Coming home today to this (Makai in the laundry room) was especially sweet today. There is a new found delight I have in being the father of 4 energetic, happy, often disobedient, messy, snotty nose, sometimes sick, sweet little kids.
It was an insightful 90 minute conversation with an 85 year old woman that helped my perspective.
I went over to see my Grandmother's best friend of 67 years, as she had recently had a mild stroke.
We talked about life during the great depression. She shared about meeting my grandparents and how their friendship endured tragic loss (i.e. she was the first to tell my grandmother her brother died in a car accident), but also times of joy (i.e. the birth of children and grandchildren).

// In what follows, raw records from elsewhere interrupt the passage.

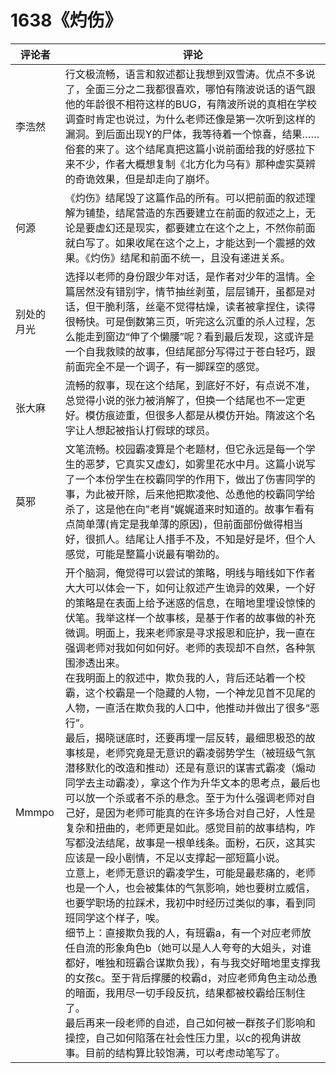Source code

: # 1638《灼伤》

评论者 | 评论 |
|---|---|
李浩然|行文极流畅，语言和叙述都让我想到双雪涛。优点不多说了，全面三分之二我都很喜欢，哪怕有隋波说话的语气跟他的年龄很不相符这样的BUG，有隋波所说的真相在学校调查时肯定也说过，为什么老师还像是第一次听到这样的漏洞。到后面出现Y的尸体，我等待着一个惊喜，结果……俗套的来了。这个结尾真把这篇小说前面给我的好感拉下来不少，作者大概想复制《北方化为乌有》那种虚实莫辨的奇诡效果，但是却走向了崩坏。
何源|《灼伤》结尾毁了这篇作品的所有。可以把前面的叙述理解为铺垫，结尾营造的东西要建立在前面的叙述之上，无论是要虚幻还是现实，都要建立在这个之上，不然你前面就白写了。如果收尾在这个之上，才能达到一个震撼的效果。《灼伤》结尾和前面不统一，且没有递进关系。
别处的月光|选择以老师的身份跟少年对话，是作者对少年的温情。全篇居然没有错别字，情节抽丝剥茧，层层铺开，虽都是对话，但干脆利落，丝毫不觉得枯燥，读者被拿捏住，读得很畅快。可是倒数第三页，听完这么沉重的杀人过程，怎么能走到窗边“伸了个懒腰”呢？看到最后发现，这或许是一个自我救赎的故事，但结尾部分写得过于苍白轻巧，跟前面完全不是一个调子，有一脚踩空的感觉。
张大麻|流畅的叙事，现在这个结尾，到底好不好，有点说不准，总觉得小说的张力被消解了，但换一个结尾也不一定更好。模仿痕迹重，但很多人都是从模仿开始。隋波这个名字让人想起被指认打假球的球员。
莫邪|文笔流畅。校园霸凌算是个老题材，但它永远是每一个学生的恶梦，它真实又虚幻，如雾里花水中月。这篇小说写了一个本份学生在校霸同学的作用下，做出了伤害同学的事，为此被开除，后来他把欺凌他、怂恿他的校霸同学给杀了，这是他在向"老肖"娓娓道来时知道的。故事乍看有点简单薄(肯定是我单薄的原因)，但前面部份做得相当好，很抓人。结尾让人措手不及，不知是好是坏，但个人感觉，可能是整篇小说最有嚼劲的。
Mmmpo|开个脑洞，俺觉得可以尝试的策略，明线与暗线如下作者大大可以体会一下，如何让叙述产生诡异的效果，一个好的策略是在表面上给予迷惑的信息，在暗地里埋设惊悚的伏笔。我举这样一个故事核，是基于作者的故事做的补充微调。明面上，我来老师家是寻求报恩和庇护，我一直在强调老师对我如何如何好。老师的表现却不自然，各种氛围渗透出来。<br/>在我明面上的叙述中，欺负我的人，背后还站着一个校霸，这个校霸是一个隐藏的人物，一个神龙见首不见尾的人物，一直活在欺负我的人口中，他推动并做出了很多“恶行”。<br/>最后，揭晓谜底时，还要再埋一层反转，最细思极恐的故事核是，老师究竟是无意识的霸凌弱势学生（被班级气氛潜移默化的改造和推动）还是有意识的谋害式霸凌（煽动同学去主动霸凌），拿这个作为升华文本的思考点，最后也可以放一个杀或者不杀的悬念。至于为什么强调老师对自己好，是因为老师可能真的在许多场合对自己好，人性是复杂和扭曲的，老师更是如此。感觉目前的故事结构，咋写都没法结尾，故事是一根单线条。面粉，石灰，这其实应该是一段小剧情，不足以支撑起一部短篇小说。<br/>立意上，老师无意识的霸凌学生，可能是最悲痛的，老师也是一个人，也会被集体的气氛影响，她也要树立威信，也要学职场的拉踩术，我初中时经历过类似的事，看到同班同学这个样子，唉。<br/>细节上：直接欺负我的人，有班霸a，有一个对应老师放任自流的形象角色b（她可以是人人夸夸的大姐头，对谁都好，唯独和班霸合谋欺负我），有与我交好暗地里支撑我的女孩c。至于背后撑腰的校霸d，对应老师角色主动怂恿的暗面，我用尽一切手段反抗，结果都被校霸给压制住了。<br/>最后再来一段老师的自述，自己如何被一群孩子们影响和操控，自己如何陷落在社会性压力里，以c的视角讲故事。目前的结构算比较饱满，可以考虑动笔写了。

She spoke about life before refrigerators- what it was like to have an "ice box" (they literally put a block of ice on the top of a box to keep food cool). Life before radios, before electricity, before carpet in homes and before phones with numbers (There was a dial and no numbers where one line was shared by 6 other homes. You could listen in on other people's conversations and had to wait until they were off! Imagine WAITING to use the phone...are you kidding me?).
Then there was the War. She and my grandmother worked in a canning factory and shipped corn straight to the soldiers in battle. When the screw broke that worked the well pump, there was no Lowe's down the street. A machine store in another town had to custom make a replacement. The only problem- they were too busy making parts for tanks, guns, ships, etc...
Waiting was normal.
Shopping was unusual.
Transportation was limited.
Communication was relational.
Information was audio.
Faithfulness was expected.
Walmart, internet, "hooking up" and "co-habitation" were non-existent.
It was life before conspicuous consumption (sigh...) People were more content with having little. They seemed to want what they already had. That's a far cry from me (daily?) looking on ae.com to see if the $70 jeans I want are on sale yet.
Their lives were more about hanging out for tea on the front porch than safely entering the garage as an escape from having to interact with neighbors.
It was the 30's and 40's. The Great Depression marked ones childhood, while the War consumed early adult years. It was husbands coming home from war, then sons leaving for Vietnam. Then it was my generation coming into the world around the time of her granddaughter (1976). Now it's suffering the loss of daughter-in-law, son, and husband within 20 months. Now a mild stroke. The technology of iphones, TiVo, podcasts, and WiFi seems to be a futile pursuit. It's waiting to "go home."
It was a return to the past- a conversation filled with laughter, tears, and prayer.
It was the kind of nostalgic conversation I wish I had time for more often. But after looking over the horizon of a life time, I'm glad to be home.